## Try it
Find the string "Flamegraph" in the records. Copy every line it appears in.

## Data for processing
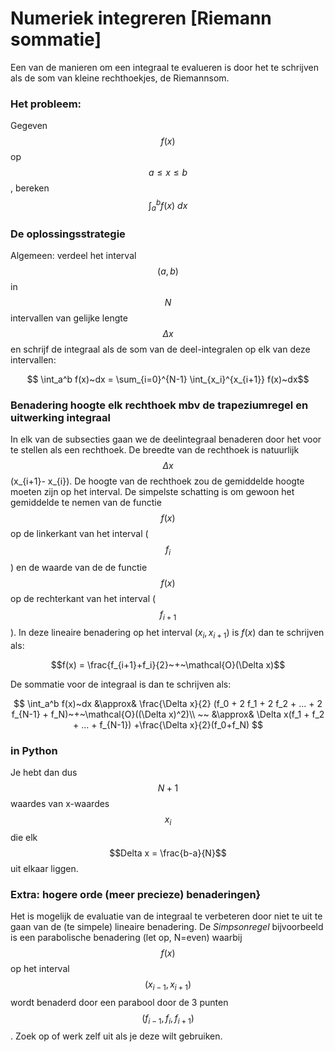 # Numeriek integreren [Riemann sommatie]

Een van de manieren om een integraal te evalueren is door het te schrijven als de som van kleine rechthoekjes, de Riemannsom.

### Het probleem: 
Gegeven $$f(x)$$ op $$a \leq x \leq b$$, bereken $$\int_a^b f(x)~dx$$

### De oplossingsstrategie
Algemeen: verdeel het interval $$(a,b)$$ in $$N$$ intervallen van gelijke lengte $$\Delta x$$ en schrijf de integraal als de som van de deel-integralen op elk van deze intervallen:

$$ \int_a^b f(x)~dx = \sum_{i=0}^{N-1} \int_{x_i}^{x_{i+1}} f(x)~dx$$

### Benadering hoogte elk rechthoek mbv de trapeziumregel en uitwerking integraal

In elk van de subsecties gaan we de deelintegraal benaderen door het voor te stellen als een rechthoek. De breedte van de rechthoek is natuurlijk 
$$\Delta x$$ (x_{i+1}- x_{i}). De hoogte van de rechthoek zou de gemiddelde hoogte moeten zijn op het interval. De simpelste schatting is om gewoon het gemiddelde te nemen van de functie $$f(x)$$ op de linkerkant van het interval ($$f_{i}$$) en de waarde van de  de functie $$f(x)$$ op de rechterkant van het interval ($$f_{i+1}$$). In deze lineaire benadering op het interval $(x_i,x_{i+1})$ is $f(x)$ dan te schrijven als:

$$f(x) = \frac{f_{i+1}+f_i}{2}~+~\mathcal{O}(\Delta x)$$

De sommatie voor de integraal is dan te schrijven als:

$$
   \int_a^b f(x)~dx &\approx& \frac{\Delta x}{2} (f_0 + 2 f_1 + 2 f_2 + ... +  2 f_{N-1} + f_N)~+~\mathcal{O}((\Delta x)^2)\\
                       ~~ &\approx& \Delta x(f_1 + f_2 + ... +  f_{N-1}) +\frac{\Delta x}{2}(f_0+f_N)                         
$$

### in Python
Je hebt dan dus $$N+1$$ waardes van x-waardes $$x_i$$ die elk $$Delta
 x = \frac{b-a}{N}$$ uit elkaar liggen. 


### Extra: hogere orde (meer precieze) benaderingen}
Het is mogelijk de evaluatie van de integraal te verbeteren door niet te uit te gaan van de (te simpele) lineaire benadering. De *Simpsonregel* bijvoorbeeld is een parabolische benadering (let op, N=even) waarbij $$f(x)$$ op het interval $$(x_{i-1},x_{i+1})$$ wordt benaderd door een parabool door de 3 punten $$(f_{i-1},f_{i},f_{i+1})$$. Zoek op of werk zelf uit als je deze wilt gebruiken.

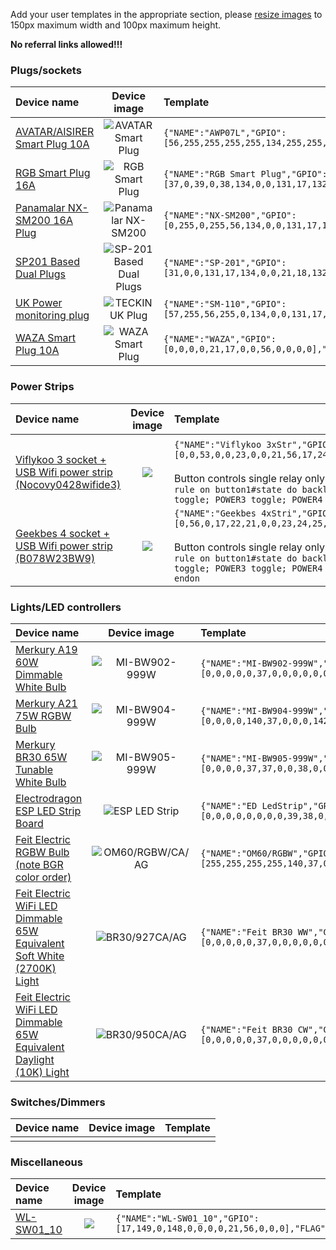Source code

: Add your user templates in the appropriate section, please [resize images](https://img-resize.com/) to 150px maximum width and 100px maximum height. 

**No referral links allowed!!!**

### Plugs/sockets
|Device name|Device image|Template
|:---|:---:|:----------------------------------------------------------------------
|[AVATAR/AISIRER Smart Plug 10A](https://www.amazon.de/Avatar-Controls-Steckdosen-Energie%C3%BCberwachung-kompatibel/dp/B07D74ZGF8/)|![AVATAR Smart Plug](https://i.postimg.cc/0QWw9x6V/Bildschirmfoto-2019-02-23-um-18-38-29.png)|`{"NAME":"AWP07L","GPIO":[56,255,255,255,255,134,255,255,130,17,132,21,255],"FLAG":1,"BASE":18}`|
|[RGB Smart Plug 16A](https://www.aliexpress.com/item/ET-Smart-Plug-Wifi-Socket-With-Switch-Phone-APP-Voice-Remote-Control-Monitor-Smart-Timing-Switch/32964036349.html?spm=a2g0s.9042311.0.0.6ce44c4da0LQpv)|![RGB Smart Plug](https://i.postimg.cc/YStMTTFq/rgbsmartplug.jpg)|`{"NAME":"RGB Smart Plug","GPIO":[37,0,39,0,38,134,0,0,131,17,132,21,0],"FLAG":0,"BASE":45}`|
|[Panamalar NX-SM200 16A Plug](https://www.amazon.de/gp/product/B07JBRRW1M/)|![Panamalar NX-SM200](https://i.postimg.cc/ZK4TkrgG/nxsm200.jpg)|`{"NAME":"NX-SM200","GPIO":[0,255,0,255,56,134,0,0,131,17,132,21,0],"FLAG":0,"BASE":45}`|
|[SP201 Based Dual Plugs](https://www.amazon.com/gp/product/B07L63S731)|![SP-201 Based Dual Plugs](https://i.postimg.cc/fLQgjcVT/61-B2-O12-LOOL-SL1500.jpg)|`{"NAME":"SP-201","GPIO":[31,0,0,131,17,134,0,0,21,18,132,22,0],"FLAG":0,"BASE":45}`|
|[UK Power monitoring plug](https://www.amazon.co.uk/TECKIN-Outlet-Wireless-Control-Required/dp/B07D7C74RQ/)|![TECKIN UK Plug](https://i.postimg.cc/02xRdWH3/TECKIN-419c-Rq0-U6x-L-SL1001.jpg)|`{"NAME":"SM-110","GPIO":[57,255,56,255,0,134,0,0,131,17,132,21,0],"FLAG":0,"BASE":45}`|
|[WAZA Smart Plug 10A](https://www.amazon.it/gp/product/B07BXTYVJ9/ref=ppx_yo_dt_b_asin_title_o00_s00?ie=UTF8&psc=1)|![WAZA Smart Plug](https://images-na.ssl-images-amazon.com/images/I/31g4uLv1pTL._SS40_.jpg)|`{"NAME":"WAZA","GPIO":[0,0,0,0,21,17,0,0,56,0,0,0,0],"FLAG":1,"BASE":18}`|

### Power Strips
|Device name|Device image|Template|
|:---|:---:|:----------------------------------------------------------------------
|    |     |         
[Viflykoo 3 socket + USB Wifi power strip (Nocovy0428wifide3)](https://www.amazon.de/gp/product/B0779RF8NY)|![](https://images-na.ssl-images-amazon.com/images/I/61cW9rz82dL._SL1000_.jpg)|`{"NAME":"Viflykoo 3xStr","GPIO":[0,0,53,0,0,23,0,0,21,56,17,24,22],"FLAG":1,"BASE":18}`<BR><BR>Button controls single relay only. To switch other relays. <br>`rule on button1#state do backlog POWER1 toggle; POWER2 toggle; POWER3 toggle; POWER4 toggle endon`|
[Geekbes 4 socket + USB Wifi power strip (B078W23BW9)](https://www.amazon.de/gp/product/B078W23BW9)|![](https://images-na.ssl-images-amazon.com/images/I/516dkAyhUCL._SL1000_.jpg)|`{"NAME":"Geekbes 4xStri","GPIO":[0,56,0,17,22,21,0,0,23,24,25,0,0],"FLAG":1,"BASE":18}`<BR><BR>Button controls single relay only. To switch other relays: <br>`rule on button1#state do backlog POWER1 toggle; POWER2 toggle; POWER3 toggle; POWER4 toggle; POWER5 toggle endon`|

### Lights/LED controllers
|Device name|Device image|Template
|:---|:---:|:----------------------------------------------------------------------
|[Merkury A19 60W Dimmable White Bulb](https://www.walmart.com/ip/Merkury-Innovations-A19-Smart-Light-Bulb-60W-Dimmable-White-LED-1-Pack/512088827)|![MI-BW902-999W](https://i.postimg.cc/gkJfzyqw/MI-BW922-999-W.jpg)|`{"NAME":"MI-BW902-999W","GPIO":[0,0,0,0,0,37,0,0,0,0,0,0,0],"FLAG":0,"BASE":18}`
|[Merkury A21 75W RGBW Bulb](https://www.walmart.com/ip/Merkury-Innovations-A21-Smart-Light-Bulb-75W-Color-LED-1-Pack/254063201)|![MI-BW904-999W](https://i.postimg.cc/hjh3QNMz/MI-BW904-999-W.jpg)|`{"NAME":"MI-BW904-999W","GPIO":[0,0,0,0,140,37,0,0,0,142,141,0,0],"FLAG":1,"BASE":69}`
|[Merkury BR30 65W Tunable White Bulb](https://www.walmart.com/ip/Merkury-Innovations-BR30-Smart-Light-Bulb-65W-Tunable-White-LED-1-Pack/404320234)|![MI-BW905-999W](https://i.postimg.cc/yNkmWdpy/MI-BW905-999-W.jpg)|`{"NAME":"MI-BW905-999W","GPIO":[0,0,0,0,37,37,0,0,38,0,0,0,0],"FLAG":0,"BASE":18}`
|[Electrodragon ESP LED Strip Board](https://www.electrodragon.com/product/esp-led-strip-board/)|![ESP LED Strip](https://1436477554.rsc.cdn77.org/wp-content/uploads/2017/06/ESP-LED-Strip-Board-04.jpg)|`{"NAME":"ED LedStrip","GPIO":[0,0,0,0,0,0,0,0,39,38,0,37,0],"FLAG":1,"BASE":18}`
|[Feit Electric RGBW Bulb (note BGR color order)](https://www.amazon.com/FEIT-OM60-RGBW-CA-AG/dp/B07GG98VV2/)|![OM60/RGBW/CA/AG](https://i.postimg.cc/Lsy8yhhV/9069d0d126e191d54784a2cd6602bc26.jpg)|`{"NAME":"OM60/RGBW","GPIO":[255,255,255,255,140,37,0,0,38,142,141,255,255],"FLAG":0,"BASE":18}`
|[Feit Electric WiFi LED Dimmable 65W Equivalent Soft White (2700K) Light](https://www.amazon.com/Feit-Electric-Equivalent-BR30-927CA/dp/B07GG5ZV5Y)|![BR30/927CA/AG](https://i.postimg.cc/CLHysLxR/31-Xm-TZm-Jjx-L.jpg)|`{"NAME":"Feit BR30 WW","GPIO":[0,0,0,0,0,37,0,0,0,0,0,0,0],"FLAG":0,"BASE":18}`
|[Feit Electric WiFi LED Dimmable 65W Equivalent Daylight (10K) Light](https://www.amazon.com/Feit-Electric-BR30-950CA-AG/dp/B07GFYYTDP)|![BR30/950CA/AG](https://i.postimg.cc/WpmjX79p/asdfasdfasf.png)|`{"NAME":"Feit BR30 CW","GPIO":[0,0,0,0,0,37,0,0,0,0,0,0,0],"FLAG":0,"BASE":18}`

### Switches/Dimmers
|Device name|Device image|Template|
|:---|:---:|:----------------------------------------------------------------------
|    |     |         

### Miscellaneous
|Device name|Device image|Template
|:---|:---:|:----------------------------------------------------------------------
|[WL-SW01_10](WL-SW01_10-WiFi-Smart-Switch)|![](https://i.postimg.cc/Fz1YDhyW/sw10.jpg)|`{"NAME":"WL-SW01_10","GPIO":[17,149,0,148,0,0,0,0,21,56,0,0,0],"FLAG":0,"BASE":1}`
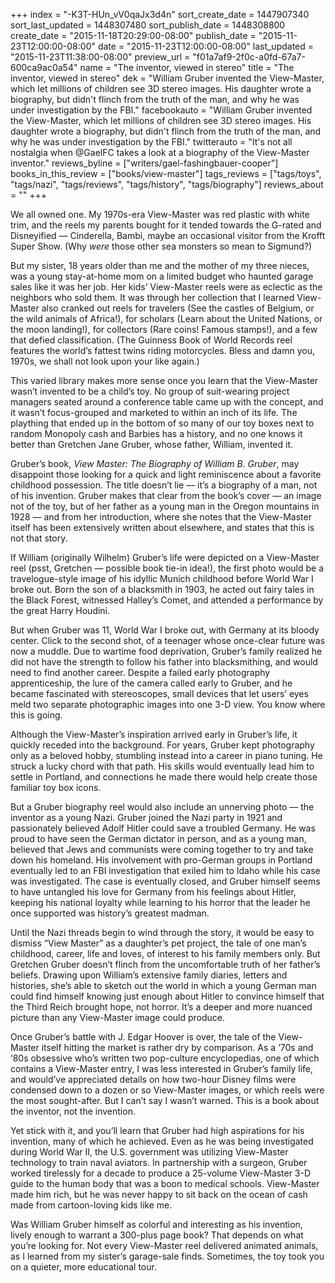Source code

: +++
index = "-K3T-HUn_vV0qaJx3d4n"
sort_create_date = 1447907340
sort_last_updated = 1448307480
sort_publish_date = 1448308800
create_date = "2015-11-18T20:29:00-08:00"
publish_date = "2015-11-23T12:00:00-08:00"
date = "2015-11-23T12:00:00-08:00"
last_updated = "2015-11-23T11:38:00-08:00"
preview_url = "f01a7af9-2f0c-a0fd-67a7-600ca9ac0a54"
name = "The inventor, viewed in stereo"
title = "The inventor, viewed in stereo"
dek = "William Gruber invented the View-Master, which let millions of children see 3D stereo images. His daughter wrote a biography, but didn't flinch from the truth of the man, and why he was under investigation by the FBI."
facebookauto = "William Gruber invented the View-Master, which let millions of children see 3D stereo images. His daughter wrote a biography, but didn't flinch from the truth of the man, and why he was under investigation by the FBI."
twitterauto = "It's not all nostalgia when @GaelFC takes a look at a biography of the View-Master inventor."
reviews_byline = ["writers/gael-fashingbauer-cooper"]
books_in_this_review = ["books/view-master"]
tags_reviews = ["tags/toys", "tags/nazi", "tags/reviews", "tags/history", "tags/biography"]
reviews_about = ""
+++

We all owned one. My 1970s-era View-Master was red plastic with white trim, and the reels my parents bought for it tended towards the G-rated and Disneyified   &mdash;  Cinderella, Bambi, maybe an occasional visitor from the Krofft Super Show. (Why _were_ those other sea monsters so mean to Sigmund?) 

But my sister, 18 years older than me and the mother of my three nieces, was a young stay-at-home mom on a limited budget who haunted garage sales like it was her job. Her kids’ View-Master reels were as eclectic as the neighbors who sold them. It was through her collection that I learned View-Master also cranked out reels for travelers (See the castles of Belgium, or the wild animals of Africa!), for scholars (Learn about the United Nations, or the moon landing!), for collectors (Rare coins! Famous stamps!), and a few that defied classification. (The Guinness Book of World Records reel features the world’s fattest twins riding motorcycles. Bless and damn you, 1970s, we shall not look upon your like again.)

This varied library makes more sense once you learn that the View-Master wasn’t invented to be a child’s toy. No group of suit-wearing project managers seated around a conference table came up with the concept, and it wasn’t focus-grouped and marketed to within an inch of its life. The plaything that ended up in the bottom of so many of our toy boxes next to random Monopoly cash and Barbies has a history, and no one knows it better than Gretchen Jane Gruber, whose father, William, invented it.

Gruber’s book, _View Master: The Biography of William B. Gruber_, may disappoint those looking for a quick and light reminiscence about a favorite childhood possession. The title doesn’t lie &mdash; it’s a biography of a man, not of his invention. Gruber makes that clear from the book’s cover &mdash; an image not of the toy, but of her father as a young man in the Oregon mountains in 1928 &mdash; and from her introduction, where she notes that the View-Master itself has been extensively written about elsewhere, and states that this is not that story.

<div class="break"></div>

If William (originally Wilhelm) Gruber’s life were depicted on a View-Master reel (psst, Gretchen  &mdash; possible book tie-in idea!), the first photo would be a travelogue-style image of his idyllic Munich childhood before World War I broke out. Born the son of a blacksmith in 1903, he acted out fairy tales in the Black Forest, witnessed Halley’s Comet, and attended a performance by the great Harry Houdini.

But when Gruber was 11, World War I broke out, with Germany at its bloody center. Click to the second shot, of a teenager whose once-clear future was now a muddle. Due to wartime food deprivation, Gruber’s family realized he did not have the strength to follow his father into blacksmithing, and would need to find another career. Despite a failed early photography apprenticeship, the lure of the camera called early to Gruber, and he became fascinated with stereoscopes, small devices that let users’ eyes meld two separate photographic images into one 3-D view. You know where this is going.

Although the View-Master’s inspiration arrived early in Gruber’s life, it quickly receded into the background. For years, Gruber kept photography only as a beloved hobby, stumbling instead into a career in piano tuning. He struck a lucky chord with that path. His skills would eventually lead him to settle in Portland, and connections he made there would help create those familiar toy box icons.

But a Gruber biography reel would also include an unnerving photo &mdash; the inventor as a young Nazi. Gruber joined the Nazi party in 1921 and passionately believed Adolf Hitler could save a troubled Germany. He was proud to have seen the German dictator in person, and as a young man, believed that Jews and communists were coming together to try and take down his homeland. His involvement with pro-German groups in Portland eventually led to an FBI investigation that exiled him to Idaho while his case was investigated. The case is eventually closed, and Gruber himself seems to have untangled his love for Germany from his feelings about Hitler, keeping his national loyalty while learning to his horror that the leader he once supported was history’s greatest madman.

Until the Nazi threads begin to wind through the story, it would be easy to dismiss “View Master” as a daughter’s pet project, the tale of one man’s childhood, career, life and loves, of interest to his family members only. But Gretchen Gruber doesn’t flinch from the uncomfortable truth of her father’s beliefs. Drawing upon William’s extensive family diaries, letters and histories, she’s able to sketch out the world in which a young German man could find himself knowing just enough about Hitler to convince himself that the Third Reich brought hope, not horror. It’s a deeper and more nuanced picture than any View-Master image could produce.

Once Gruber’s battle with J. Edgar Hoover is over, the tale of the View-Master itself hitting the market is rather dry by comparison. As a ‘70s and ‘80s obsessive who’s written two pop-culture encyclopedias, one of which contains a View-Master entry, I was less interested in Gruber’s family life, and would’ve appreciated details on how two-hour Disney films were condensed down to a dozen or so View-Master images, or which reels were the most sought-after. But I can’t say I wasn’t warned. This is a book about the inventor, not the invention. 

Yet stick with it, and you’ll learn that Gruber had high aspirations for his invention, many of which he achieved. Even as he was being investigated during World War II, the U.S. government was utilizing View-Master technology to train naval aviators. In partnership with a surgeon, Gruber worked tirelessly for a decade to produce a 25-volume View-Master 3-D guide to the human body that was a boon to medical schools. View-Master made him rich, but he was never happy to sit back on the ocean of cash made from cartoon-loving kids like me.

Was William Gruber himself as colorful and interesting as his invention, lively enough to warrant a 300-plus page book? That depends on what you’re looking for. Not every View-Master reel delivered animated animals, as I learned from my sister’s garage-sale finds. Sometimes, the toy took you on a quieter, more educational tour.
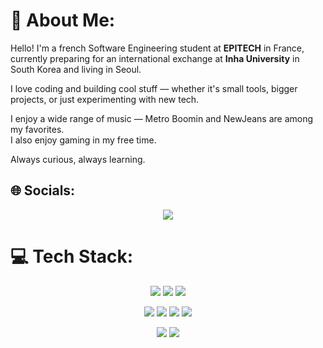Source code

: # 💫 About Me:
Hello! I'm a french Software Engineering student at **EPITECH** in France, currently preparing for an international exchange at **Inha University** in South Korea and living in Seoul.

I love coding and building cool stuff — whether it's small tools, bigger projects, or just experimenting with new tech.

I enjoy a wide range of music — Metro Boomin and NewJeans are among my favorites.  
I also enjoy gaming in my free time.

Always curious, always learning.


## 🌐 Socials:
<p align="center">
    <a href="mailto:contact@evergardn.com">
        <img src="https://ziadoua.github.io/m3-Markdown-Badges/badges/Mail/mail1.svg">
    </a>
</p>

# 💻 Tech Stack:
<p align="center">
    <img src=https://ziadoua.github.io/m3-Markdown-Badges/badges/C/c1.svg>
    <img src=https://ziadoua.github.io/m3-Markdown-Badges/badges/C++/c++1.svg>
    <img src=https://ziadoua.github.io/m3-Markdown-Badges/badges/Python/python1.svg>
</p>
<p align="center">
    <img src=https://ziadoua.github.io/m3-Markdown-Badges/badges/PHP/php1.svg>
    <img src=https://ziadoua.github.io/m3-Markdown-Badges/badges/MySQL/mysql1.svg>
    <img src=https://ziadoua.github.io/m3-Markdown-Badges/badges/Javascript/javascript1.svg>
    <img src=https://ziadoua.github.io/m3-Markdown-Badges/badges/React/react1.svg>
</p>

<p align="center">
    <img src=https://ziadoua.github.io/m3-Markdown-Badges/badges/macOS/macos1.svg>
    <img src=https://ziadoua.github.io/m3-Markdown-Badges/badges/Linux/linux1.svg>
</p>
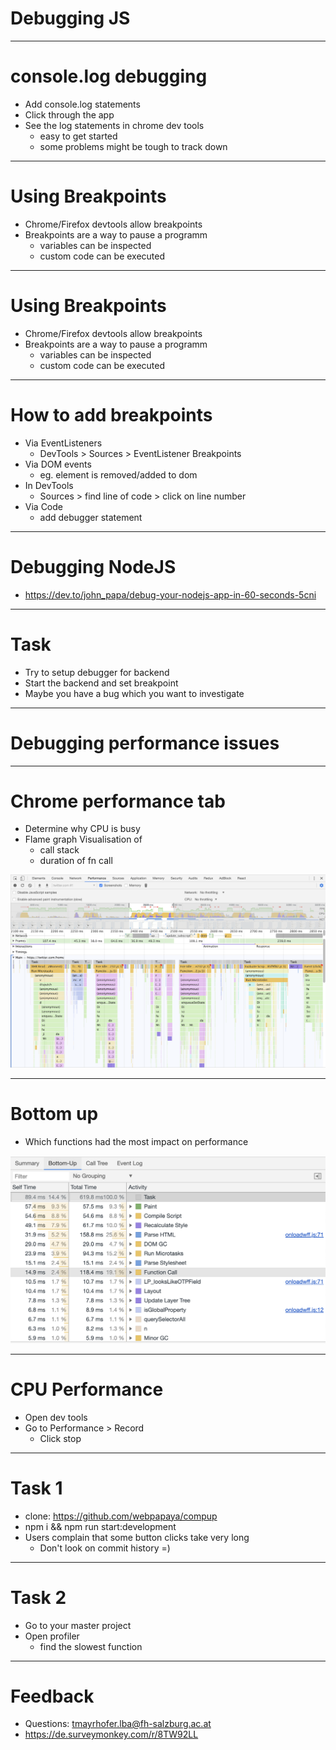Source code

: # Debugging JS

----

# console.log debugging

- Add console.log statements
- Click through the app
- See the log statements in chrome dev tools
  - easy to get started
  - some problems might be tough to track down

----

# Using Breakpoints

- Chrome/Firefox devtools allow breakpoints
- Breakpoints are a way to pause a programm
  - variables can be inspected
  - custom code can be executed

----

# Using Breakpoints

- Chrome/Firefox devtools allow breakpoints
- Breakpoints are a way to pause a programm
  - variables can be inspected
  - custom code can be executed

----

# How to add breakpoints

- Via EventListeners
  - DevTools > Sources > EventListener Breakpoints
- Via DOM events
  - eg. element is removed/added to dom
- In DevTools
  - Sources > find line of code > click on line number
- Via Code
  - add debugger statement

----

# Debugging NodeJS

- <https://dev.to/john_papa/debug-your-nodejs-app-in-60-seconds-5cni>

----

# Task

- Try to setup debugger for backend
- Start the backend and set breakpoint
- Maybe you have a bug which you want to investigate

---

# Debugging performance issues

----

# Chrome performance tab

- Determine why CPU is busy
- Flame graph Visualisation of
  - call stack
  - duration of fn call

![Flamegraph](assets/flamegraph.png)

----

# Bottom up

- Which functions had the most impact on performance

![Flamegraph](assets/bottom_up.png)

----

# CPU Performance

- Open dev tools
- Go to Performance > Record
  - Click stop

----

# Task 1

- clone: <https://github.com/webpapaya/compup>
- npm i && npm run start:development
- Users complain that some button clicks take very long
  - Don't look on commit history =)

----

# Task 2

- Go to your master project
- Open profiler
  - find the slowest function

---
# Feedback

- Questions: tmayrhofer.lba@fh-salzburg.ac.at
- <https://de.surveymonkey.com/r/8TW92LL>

## Result of this task
![Flamegraph](assets/flamegraph.png)
![Flamegraph](assets/bottom_up.png)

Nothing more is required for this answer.